*WORK REQUEST*.
Give back an exact repetition of the material below, from its first line through the line that contains "4. **Types of", both included, minus the pictures.

##### GIVEN DATA

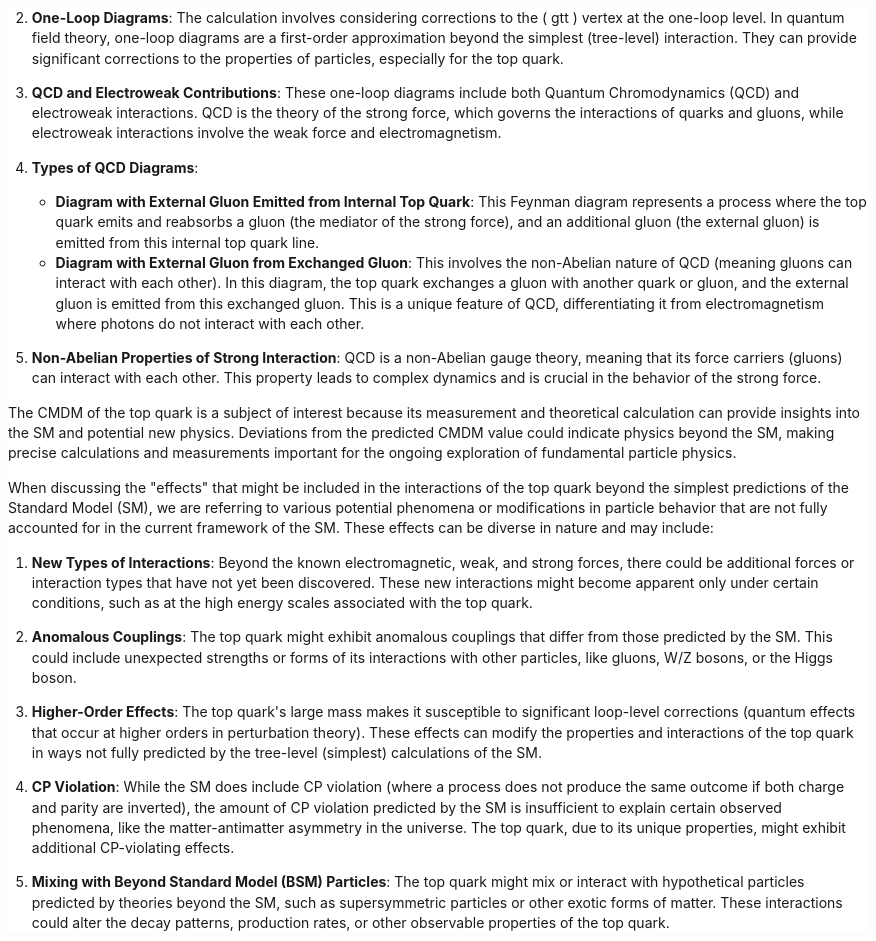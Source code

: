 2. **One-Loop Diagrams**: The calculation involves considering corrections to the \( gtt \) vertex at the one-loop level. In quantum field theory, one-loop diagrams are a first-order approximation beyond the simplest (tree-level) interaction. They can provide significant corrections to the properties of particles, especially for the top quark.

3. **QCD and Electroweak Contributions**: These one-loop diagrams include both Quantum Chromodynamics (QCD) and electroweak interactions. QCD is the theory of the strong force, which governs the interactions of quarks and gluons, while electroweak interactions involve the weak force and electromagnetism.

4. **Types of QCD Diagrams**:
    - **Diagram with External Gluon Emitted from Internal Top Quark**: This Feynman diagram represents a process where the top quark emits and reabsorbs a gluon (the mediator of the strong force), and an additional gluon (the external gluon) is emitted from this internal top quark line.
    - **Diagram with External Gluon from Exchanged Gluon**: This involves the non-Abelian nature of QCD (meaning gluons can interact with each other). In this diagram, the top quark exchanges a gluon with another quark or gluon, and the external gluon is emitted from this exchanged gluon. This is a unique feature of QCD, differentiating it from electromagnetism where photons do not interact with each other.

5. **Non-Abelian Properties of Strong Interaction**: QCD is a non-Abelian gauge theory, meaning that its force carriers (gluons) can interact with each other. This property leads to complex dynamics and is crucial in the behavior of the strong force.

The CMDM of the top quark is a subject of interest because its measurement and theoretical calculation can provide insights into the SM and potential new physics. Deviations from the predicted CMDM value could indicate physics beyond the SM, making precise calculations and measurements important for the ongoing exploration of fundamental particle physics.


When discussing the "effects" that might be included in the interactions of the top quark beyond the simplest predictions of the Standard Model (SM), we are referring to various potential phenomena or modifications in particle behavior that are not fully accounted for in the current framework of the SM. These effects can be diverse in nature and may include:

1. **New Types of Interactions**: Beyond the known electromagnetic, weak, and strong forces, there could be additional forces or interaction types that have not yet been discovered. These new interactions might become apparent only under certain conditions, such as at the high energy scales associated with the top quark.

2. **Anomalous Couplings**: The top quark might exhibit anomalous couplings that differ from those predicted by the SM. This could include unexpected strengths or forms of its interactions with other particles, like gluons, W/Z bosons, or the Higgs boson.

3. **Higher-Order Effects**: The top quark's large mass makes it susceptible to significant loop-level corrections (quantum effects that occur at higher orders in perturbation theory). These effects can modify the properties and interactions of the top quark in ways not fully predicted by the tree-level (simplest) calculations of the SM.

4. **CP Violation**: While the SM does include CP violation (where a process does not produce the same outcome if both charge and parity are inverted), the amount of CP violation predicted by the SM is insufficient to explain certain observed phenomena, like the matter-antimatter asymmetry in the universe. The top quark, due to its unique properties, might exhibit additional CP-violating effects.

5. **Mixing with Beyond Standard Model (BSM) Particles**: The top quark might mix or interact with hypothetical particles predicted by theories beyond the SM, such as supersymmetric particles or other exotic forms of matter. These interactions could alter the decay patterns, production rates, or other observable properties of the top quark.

##########

*SOLUTION FOR THIS PROBLEM*.
Source code

: 2. **One-Loop Diagrams**: The calculation involves considering corrections to the \( gtt \) vertex at the one-loop level. In quantum field theory, one-loop diagrams are a first-order approximation beyond the simplest (tree-level) interaction. They can provide significant corrections to the properties of particles, especially for the top quark.

3. **QCD and Electroweak Contributions**: These one-loop diagrams include both Quantum Chromodynamics (QCD) and electroweak interactions. QCD is the theory of the strong force, which governs the interactions of quarks and gluons, while electroweak interactions involve the weak force and electromagnetism.

4. **Types of QCD Diagrams**:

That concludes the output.